Are there any ways to acheive this?

This is possible, but would it not be easiest to just wrap the set_data and sample_posterior_predictive in a small helper function?

def _resample_ppd(new_x, idata, model):
    with model:
        pm.set_data({"X": new_x})
        mu_pred = pm.sample_posterior_predictive(idata, var_names=["mu"]).posterior_predictive.mu
        return mu_pred

from functools import partial
ff = partial(idata=idata, model=model)

Thank you, Jesse! This works well for predicting certain sets of x. However, to clarify further, it would be more interesting to convert this into a PyTensor function (which would be differentiable). This would enable tasks like optimization.

If all you want is a function that returns a draw from the mean you can just do ff = pm.compile_pymc(inputs=inputs, outputs=mu) directly, where inputs is a list of your data variables.

Note, however, that pytensor does not support stochastic gradients by default (see this conversation here) so you would need to rewrite your model using the reparameterization trick, and you would be limited to models where all random variables can be expressed in this fashion (loc-scale family basically).

Also there are plenty of gradient-free optimization methods that work great on certain classes of problems. You might be better off trying one of those first, before embarking on a huge quest to get stochastic gradients.

1 Like

You may want to do something like this workflow: PyMC_optimization.ipynb · GitHub

For the predictive function, you replace the RVs by the posterior draws, then the mean function should be differentiable wrt to optimization inputs (whatever they are)
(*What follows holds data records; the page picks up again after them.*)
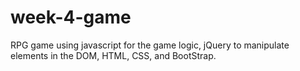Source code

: # week-4-game
RPG game using javascript for the game logic, jQuery to manipulate elements in the DOM, HTML, CSS, and BootStrap.
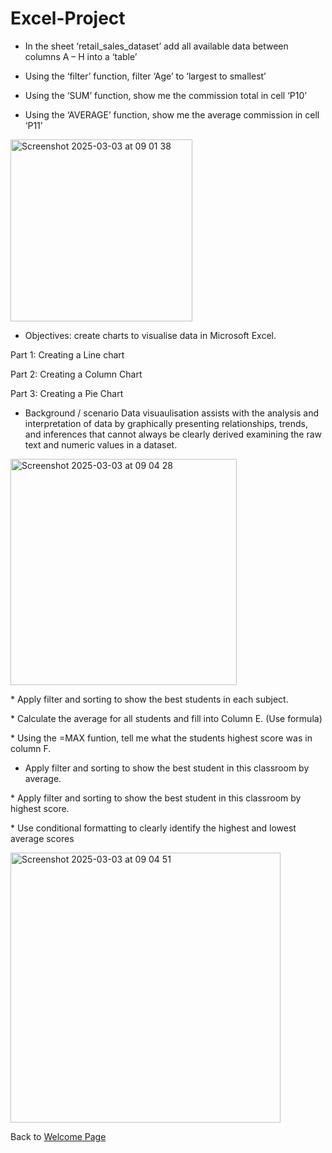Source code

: # Excel-Project

* In the sheet ‘retail_sales_dataset’ add all available data between columns A – H into a ‘table’

* Using the ‘filter’ function, filter ‘Age’ to ‘largest to smallest’

* Using the ‘SUM’ function, show me the commission total in cell ‘P10’

* Using the ‘AVERAGE’ function, show me the average commission in cell ‘P11’

<img width="291" alt="Screenshot 2025-03-03 at 09 01 38" src="https://github.com/user-attachments/assets/f5e3cfd7-d8b7-4b84-a4b9-3f1c8c15fae0" />

* Objectives: create charts to visualise data in Microsoft Excel.

Part 1: Creating a Line chart

Part 2: Creating a Column Chart

Part 3: Creating a Pie Chart

* Background / scenario
Data visuaulisation assists with the analysis and interpretation of data by graphically
presenting relationships, trends, and inferences that cannot always be clearly derived examining the raw text and numeric values in a dataset.

<img width="362" alt="Screenshot 2025-03-03 at 09 04 28" src="https://github.com/user-attachments/assets/1975f036-8dc1-49bd-821f-9ee9a4500e2f" />

﻿﻿﻿* Apply filter and sorting to show the best students in each subject.
   
﻿﻿﻿* Calculate the average for all students and fill into Column E. (Use formula)
   
﻿﻿﻿* Using the =MAX funtion, tell me what the students highest score was in column F.
   
* Apply filter and sorting to show the best student in this classroom by average.

﻿﻿﻿* Apply filter and sorting to show the best student in this classroom by highest score.
  
﻿﻿﻿* Use conditional formatting to clearly identify the highest and lowest average scores

<img width="432" alt="Screenshot 2025-03-03 at 09 04 51" src="https://github.com/user-attachments/assets/473db96d-caba-404e-837e-148692f08a37" />


Back to [Welcome Page](https://adambouzgan.github.io/Welcome-To-My-Portfolio/)

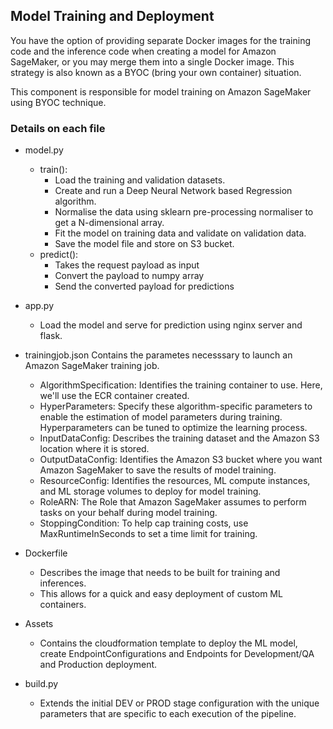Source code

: ## Model Training and Deployment
You have the option of providing separate Docker images for the training code and the inference code when creating a model for Amazon SageMaker, or you may merge them into a single Docker image. This strategy is also known as a BYOC (bring your own container) situation.

This component is responsible for model training on Amazon SageMaker using BYOC technique.

### Details on each file
* model.py 
    * train(): 
        * Load the training and validation datasets.
        * Create and run a Deep Neural Network based Regression algorithm.
        * Normalise the data using sklearn pre-processing normaliser to get a N-dimensional array.
        * Fit the model on training data and validate on validation data.
        * Save the model file and store on S3 bucket.
    * predict(): 
        * Takes the request payload as input
        * Convert the payload to numpy array
        * Send the converted payload for predictions

* app.py
    * Load the model and serve for prediction using nginx server and flask.

* trainingjob.json
    Contains the parametes necesssary to launch an Amazon SageMaker training job.
    * AlgorithmSpecification: Identifies the training container to use. Here, we'll use the ECR container created.
    * HyperParameters: Specify these algorithm-specific parameters to enable the estimation of model parameters during training. Hyperparameters can be tuned to optimize the learning process.
    * InputDataConfig: Describes the training dataset and the Amazon S3 location where it is stored.
    * OutputDataConfig: Identifies the Amazon S3 bucket where you want Amazon SageMaker to save the results of model training.
    * ResourceConfig: Identifies the resources, ML compute instances, and ML storage volumes to deploy for model training.
    * RoleARN: The Role that Amazon SageMaker assumes to perform tasks on your behalf during model training. 
    * StoppingCondition: To help cap training costs, use MaxRuntimeInSeconds to set a time limit for training. 

* Dockerfile
    * Describes the image that needs to be built for training and inferences.
    * This allows for a quick and easy deployment of custom ML containers.

* Assets
    * Contains the cloudformation template to deploy the ML model, create EndpointConfigurations and Endpoints for Development/QA and Production deployment.

* build.py
    * Extends the initial DEV or PROD stage configuration with the unique parameters that are specific to each execution of the pipeline.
Yeah, looks like this is what I was looking for. Thanks

Hi @ricardoV94
I went through your notebook, PyMC_optimization.ipynb · GitHub and got the gist of how it works. I just want to clarify one thing: when should we use rewrite_graph with the arguments ("ShapeOpt", "canonicalize", "stabilize", "specialize")? I guess this is part of a standardization routine after every graph rewrite? but

  • When would you recommend using this?
  • How can we identify if an issue arises due to not using it?

Below are the instances of where they are used. Also if you can link me to the other resources where it talks about this you can also direct me to those.
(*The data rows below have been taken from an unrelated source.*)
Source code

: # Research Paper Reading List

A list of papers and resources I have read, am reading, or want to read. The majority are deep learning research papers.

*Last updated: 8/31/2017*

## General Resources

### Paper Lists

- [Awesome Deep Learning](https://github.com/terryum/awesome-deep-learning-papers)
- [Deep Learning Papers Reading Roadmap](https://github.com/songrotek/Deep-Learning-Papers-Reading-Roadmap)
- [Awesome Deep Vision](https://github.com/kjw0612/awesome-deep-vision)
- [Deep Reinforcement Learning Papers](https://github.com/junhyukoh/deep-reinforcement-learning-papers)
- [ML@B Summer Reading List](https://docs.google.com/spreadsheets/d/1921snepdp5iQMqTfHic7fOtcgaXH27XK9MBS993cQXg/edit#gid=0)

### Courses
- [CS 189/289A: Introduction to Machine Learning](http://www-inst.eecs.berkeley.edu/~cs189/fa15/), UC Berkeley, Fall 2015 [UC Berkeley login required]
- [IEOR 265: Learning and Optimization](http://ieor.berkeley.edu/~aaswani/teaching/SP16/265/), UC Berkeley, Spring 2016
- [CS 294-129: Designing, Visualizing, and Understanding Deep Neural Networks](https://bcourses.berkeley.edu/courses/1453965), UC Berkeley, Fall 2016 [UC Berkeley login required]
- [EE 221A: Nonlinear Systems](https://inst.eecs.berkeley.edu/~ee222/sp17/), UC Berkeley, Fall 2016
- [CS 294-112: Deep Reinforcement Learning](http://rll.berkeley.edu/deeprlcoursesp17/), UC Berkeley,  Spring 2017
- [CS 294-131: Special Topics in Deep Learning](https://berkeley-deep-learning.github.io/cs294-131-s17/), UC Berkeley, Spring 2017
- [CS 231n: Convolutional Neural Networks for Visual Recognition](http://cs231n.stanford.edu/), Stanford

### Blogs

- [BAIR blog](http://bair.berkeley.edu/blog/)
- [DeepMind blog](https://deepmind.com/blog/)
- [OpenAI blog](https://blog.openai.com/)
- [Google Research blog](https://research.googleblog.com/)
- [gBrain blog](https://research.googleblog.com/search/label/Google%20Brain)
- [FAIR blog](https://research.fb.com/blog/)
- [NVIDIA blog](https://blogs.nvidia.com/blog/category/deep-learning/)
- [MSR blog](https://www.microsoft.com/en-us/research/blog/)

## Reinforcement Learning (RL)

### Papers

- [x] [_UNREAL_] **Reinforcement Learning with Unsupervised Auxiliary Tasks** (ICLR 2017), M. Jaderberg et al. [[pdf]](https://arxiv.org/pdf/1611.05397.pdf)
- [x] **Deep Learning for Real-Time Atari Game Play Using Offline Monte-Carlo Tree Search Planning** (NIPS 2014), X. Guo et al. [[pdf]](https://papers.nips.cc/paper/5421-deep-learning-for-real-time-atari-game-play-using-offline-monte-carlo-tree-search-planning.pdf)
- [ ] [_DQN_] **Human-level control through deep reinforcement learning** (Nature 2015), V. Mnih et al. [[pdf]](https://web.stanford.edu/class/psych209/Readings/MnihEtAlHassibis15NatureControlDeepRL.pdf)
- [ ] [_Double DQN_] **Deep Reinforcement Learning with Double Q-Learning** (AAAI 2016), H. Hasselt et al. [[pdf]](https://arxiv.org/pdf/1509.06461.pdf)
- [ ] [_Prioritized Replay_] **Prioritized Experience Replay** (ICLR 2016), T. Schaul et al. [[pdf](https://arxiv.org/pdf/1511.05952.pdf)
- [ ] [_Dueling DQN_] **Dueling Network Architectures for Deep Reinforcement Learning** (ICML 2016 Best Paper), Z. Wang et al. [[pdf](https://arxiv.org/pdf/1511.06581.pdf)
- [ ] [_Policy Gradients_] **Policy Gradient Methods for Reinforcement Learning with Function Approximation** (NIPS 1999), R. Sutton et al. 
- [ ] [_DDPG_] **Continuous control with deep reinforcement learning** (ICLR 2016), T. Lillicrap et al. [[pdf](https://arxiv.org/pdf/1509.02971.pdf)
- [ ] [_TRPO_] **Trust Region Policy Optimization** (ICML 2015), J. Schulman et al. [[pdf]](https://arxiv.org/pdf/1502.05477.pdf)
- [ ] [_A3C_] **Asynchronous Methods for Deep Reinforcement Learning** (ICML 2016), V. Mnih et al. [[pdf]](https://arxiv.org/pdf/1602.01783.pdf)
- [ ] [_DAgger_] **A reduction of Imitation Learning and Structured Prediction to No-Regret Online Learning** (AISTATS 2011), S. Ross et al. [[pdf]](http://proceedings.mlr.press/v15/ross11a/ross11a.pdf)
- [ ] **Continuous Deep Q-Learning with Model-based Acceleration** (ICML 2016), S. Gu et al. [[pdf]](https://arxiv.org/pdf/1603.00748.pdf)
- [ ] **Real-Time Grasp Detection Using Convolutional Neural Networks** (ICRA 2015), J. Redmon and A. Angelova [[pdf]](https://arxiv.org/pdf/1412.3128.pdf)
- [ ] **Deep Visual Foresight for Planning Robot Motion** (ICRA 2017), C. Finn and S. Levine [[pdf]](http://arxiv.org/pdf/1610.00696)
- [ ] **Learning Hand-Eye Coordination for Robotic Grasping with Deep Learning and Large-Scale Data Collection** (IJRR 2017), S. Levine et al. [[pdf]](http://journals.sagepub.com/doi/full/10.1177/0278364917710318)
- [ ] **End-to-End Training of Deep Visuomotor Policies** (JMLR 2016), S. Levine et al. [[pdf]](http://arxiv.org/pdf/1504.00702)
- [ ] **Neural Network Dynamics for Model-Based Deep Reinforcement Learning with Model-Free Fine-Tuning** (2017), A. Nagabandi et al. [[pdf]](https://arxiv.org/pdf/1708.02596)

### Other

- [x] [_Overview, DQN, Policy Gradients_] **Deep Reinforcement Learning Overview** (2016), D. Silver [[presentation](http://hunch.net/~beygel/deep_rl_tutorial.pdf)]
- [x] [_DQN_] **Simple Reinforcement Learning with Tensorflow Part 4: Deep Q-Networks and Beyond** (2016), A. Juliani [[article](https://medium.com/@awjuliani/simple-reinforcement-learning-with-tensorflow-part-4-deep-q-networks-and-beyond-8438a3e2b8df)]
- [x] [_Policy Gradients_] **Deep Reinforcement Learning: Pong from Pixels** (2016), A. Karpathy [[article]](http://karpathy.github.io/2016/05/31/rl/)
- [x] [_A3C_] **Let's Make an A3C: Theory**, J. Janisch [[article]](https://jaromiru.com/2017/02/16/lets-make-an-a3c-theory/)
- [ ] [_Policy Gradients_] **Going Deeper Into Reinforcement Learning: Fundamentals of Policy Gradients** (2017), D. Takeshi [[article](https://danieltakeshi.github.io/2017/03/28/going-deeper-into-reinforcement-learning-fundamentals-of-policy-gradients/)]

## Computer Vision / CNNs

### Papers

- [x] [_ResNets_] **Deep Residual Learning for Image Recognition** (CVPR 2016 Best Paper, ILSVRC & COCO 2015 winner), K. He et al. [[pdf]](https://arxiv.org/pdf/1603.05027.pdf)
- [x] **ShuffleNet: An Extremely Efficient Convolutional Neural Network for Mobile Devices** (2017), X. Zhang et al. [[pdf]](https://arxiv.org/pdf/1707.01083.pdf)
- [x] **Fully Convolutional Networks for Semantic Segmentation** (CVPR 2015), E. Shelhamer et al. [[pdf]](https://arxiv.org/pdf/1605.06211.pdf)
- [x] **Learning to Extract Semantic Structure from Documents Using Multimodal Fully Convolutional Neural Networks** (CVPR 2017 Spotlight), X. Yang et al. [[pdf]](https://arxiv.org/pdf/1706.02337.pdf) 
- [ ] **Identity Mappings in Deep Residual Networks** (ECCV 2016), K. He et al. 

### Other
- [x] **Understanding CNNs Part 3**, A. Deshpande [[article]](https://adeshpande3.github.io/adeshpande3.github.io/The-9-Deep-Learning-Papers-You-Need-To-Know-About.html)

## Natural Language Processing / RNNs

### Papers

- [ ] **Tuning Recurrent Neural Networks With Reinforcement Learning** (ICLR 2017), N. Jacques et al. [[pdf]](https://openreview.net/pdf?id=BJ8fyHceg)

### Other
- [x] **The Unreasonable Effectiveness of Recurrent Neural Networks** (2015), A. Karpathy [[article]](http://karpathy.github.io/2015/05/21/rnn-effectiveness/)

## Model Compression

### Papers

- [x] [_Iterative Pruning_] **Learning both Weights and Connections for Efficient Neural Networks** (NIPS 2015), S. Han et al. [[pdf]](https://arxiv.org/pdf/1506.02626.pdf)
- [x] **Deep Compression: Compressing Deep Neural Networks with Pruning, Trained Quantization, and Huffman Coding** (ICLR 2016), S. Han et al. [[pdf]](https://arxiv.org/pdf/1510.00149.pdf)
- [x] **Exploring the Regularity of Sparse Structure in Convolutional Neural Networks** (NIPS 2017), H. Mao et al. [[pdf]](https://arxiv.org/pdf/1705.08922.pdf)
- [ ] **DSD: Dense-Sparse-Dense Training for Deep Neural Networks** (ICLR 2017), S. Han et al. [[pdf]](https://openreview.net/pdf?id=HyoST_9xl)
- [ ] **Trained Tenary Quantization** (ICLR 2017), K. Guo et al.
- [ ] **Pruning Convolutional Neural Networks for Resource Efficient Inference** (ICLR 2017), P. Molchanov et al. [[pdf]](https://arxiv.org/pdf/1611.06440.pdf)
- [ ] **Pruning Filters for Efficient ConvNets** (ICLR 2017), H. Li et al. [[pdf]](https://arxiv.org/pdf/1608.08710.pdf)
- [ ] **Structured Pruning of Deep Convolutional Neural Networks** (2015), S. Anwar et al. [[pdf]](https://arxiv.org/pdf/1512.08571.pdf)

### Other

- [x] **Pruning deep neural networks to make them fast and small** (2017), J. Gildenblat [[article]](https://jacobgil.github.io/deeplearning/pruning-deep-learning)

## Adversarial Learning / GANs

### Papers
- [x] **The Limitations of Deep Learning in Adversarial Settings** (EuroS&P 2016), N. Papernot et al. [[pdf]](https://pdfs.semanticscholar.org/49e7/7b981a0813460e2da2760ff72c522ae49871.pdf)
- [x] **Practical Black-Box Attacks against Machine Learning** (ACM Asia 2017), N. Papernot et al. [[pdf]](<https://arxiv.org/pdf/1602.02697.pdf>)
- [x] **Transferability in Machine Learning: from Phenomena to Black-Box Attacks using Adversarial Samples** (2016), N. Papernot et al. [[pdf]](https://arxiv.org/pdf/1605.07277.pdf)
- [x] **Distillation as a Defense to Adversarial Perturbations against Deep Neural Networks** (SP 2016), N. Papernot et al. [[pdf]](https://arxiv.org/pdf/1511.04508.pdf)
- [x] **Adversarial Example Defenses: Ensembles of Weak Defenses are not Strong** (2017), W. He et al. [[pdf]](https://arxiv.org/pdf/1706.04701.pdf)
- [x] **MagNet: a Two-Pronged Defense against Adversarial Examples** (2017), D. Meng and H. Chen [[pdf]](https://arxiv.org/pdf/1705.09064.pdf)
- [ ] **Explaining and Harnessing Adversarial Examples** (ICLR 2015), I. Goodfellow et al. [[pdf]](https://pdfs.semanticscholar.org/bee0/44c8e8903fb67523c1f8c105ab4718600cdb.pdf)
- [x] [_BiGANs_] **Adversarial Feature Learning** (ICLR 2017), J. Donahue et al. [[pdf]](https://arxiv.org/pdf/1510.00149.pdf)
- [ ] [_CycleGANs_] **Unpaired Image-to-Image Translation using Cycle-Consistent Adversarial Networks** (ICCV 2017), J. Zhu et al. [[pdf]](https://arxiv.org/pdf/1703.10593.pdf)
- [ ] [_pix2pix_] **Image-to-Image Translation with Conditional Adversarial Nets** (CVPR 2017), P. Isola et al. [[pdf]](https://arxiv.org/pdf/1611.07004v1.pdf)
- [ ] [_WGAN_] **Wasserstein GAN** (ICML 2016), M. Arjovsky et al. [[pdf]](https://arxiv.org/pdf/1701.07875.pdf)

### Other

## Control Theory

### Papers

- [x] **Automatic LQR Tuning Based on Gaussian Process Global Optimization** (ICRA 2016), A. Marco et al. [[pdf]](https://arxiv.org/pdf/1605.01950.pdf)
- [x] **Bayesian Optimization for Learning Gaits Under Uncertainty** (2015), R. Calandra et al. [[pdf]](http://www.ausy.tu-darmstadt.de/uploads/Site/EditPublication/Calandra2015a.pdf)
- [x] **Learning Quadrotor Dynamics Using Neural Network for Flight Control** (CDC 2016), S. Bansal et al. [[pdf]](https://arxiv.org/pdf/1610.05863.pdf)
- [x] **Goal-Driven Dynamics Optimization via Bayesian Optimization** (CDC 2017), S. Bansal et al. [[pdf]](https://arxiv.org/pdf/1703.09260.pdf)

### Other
def rewrite(*vars: TensorVariable) -> Sequence[TensorVariable]:
    return rewrite_graph(vars, include=("ShapeOpt", "canonicalize", "stabilize", "specialize"))

# instane 1
def posterior_predictive_fn(
  ....
  # Clean up shape graph (or else blockwise fails)
   predicted_vars = rewrite(*predicted_vars)
  ....
  return batch_predicted_vars


# instane 2
predicted_y, predicted_mu = rewrite(predicted_y, predicted_mu)
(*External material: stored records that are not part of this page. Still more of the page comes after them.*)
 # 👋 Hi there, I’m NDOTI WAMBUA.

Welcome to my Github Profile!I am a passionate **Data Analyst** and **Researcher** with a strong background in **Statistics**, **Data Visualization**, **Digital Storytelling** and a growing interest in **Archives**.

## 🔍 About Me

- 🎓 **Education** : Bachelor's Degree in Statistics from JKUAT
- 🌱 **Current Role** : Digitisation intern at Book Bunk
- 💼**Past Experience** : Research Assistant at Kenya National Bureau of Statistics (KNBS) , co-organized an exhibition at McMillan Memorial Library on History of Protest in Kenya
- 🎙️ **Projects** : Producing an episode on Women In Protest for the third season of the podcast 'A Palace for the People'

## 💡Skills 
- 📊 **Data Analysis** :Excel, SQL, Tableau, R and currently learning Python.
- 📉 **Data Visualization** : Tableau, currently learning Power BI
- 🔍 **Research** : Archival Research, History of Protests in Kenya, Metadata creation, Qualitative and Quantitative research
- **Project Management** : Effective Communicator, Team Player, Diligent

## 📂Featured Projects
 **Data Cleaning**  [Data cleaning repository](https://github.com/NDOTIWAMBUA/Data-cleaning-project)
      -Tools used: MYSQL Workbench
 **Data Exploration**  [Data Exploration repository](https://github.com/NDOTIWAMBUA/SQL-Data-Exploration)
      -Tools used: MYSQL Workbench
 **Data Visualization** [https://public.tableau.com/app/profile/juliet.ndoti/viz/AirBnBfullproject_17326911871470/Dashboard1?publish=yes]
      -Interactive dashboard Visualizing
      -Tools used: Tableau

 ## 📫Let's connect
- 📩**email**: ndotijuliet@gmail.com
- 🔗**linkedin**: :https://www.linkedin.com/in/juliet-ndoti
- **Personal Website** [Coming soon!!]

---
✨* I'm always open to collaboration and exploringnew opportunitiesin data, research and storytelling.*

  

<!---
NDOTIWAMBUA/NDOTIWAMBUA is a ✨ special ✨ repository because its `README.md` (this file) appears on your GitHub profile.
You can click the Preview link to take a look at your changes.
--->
I would recommend doing that by default, it will clean up the graph so vectorization behaves more nicely. In cases where you want to predict on a subset of the original model, say if you have a timeseries observation, but for optimization care only about the last time-point (or a smaller range), PyTensor can often generate a more efficient graph after rewrites.

If you note evaluating the predicting function (or gradient) is “too slow”. Otherwise you would have to look at the generated graph and make sense of it. A more black-box approach is to just try with and without and compare evaluation speed with %timeit.

Having said that, I would suggest running by default. It should be generally safe, except the specialize flag which may introduce Ops that are not differentiable. It should never lead to silent incorrect results, that would be a bug!

Ok got it, thanks